In the copying apparatus, when an image exposing lamp fails, no image is formed on a transfer paper and a sheet ejected has a solid black image thereon. If an operator continues copying operation in a multi-copy mode without noticing the failure, developer is wasted and a cleaner and a fixer are overloaded. In order to prevent such inconveniences, means for detecting the break of the lamp is provided so that the copying operation is immediately stopped when the break is detected.
However, the transfer paper remains unfed in the apparatus and it jams when the copying operation is resumed.
To avoid such a problem, it has been proposed not to stop the paper feed upon detection of the break of the lamp but to stop the feed of subsequent papers to prevent continuous paper feed.
In this case, however, the fed transfer paper has a solid black image thereon and the cleaner and the fixer are overloaded.
It is an object of the present invention to provide a copying/printing apparatus which is free from the above defects.
It is another object of the present invention to provide an image forming apparatus which starts operation of processing means such as a corona charger only after movement of a movable body has been confirmed.

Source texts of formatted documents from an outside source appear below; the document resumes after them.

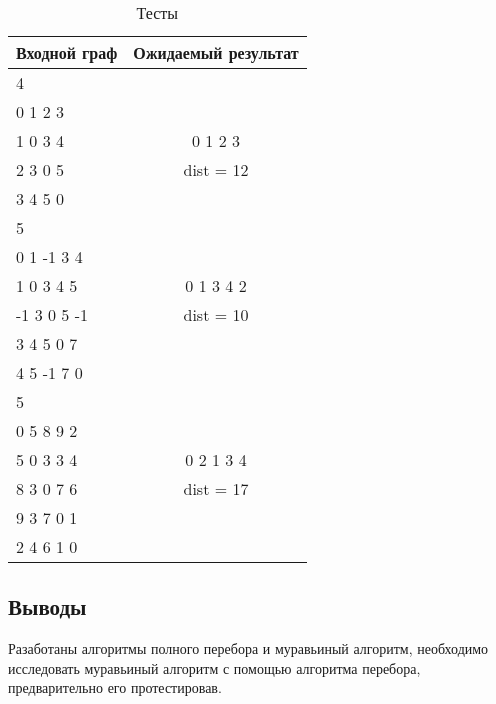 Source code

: \begin{table}[H]
    \caption{Тесты}
    \label{table:test}
    \centering
    \begin{tabular}{|l||c|}
        \hline
        Входной граф & Ожидаемый результат \\
        \hline
        \hline
        \hline
        4 & \\
        0 1 2 3 & \\
        1 0 3 4 & 0 1 2 3 \\
        2 3 0 5 & dist = 12 \\
        3 4 5 0 & \\
        \hline
        5 & \\
        0 1 -1 3 4 & \\
        1 0 3 4 5 & 0 1 3 4 2 \\
        -1 3 0 5 -1 & dist = 10 \\
        3 4 5 0 7 & \\
        4 5 -1 7 0 & \\
        \hline
        5 & \\
        0 5 8 9 2 & \\
        5 0 3 3 4 & 0 2 1 3 4 \\
        8 3 0 7 6 & dist = 17 \\
        9 3 7 0 1 & \\
        2 4 6 1 0 & \\
        \hline
    \end{tabular}
\end{table}

\subsection{Выводы}

Разаботаны алгоритмы полного перебора и муравьиный алгоритм, необходимо исследовать муравьиный алгоритм
с помощью алгоритма перебора, предварительно его протестировав.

It is other object of the present invention to provide an image forming apparatus allows image reproducion of a high quality of first sheet.
It is a further object of the present invention to provide an image forming apparatus which prevents troubles of the apparatus as much as possible.
It is a further object of the present invention to provide an image forming apparatus which continues the operation of the apparatus as long as possible when the apparatus troubles.
It is a still further object of the present invention to provide an image forming apparatus which continues the operation of the apparatus by alternative means when the apparatus troubles.
In accordance with one feature of the present invention, when an abnormal condition of pulses is detccted, the operation of a portion of the apparatus is stopped but a rotating drum is not immediately stopped but stopped after flat cleaning, flat potential unification and ejection of transfer paper have been completed.
In accordance with another feature of the present invention, when the abnormal condition of pulses is detected during counting of pulses for controlling the operation of the apparatus, a separate timer is activated to carry out the operation control. Accordingly, post-rotation can be completed if an abnormal condition of pulses occurs in the post-rotation.
In accordance with other feature of the present invention, when the pulse is generated as the rotating drum rotates, an abnormal condition of a pulse generating element and an abnormal condition of the rotating drum are discriminated, and compensation control is carried out only when the former is abnormal.
In accordance with a further feature of the present invention, when an image exposing lamp is broken, uncomfortable feeling is not imparted to an operator, loss of the copying apparatus is minimized and processing unit is not overloaded.
In accordance with a still further object of the present invention, when the image exposing lamp fails, a blank exposing lamp is lit and a stop sequence is carried out while developer, a cleaner and a fixer are being protected. A cause of stop of the sequence or white image is informed to the operator and an alarm is indicated.
In accordance with a further feature of the present invention, when the image exposing lamp is to be lit in a very near feature in a sequence or the image exposing lamp already lit suddenly turns off, the blank exposing lamp or all of black suppression lamps in the direction of drum width if the blank exposing lamp is not operative are immediately lit to prevent solid black image on an ejected sheet and carry out a stop sequence.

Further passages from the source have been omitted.